Following are highlights of the U.N. Intergovernmental Panel on Climate Change Fourth Assessment draft report, released in February, which builds upon new and more comprehensive data and research over the past six years.
Evidence of human impact
“Warming of the climate system is unequivocal, as is now evident from increases in global average air and ocean temperatures, melting of snow and ice, and rising sea levels.”
“It is ‘very likely' (more than 90% probability) that anthropogenic (human) greenhouse gas increases caused most of the observed increase in globally averaged temperatures since the mid-20th century.”
“The atmospheric concentration of carbon dioxide in 2005 (379 ppm) exceeds by far the natural range over the last 650,000 years (180 to 300 ppm) as determined from ice cores.”

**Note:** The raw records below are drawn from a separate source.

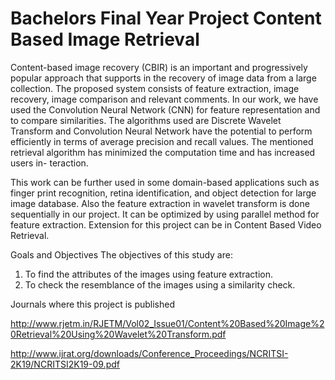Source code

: # Bachelors Final Year Project Content Based Image Retrieval

Content-based image recovery (CBIR) is an important and progressively popular approach that supports in the recovery of image data from a large collection. The proposed system consists of feature extraction, image recovery, image comparison
and relevant comments. In our work, we have used the Convolution Neural Network (CNN) for feature representation and to compare similarities. The algorithms used are Discrete Wavelet Transform and Convolution Neural Network have the potential
to perform efficiently in terms of average precision and recall values. The mentioned retrieval algorithm has minimized the computation time and has increased users in- teraction.

This work can be further used in some domain-based applications such as finger print recognition, retina identification, and object detection for large image database. Also the feature extraction in wavelet transform is done sequentially in our project. It can be optimized by using parallel method for feature extraction. Extension for this project can be in Content Based Video Retrieval.

Goals and Objectives
The objectives of this study are:
1. To find the attributes of the images using feature extraction.
2. To check the resemblance of the images using a similarity check.




Journals where this project is published

http://www.rjetm.in/RJETM/Vol02_Issue01/Content%20Based%20Image%20Retrieval%20Using%20Wavelet%20Transform.pdf

http://www.ijrat.org/downloads/Conference_Proceedings/NCRITSI-2K19/NCRITSI2K19-09.pdf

“Average Northern Hemisphere temperatures during the second half of the 20th century were very likely higher than during any other 50-year period in the last 500 years and likely (more than 66% probability) the highest in at least the last 1,300 years.”
Future projections
Global average air temperatures are expected to rise 2-10 degrees F if global warming continues unabated.

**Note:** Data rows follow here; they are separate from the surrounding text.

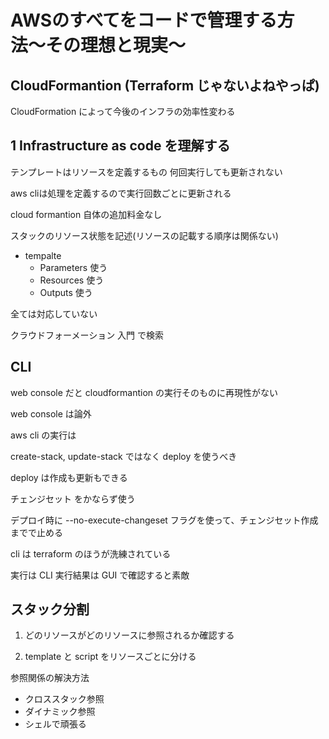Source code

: # AWSのすべてをコードで管理する方法〜その理想と現実〜

## CloudFormantion (Terraform じゃないよねやっぱ)

CloudFormation によって今後のインフラの効率性変わる

## 1 Infrastructure as code を理解する

テンプレートはリソースを定義するもの
何回実行しても更新されない

aws cliは処理を定義するので実行回数ごとに更新される

cloud formantion 自体の追加料金なし

スタックのリソース状態を記述(リソースの記載する順序は関係ない)

- tempalte
  - Parameters 使う
  - Resources 使う
  - Outputs 使う

全ては対応していない

クラウドフォーメーション 入門 で検索

## CLI

web console だと cloudformantion の実行そのものに再現性がない

web console は論外

aws cli の実行は

create-stack, update-stack ではなく deploy を使うべき

deploy は作成も更新もできる

チェンジセット をかならず使う

デプロイ時に --no-execute-changeset フラグを使って、チェンジセット作成までで止める

cli は terraform のほうが洗練されている

実行は CLI 実行結果は GUI で確認すると素敵

## スタック分割

1. どのリソースがどのリソースに参照されるか確認する

2. template と script をリソースごとに分ける

参照関係の解決方法

- クロススタック参照
- ダイナミック参照
- シェルで頑張る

Warming tends to reduce land and ocean uptake of man-made carbon dioxide, thereby increasing the amount of emissions that remain in the atmosphere; warming also is increasing the acidification of oceans.
The IPCC estimates a 7-23 inch rise in sea levels by 2100. These estimates exclude the effects of ice flow and carbon feedbacks that will accelerate sea rise.
It is “very likely” that extremes such as heat waves, droughts, heavy rains and more intense hurricanes and cyclones will become more frequent. Arctic sea ice could disappear in summer by the latter part of the 21st century in some projections.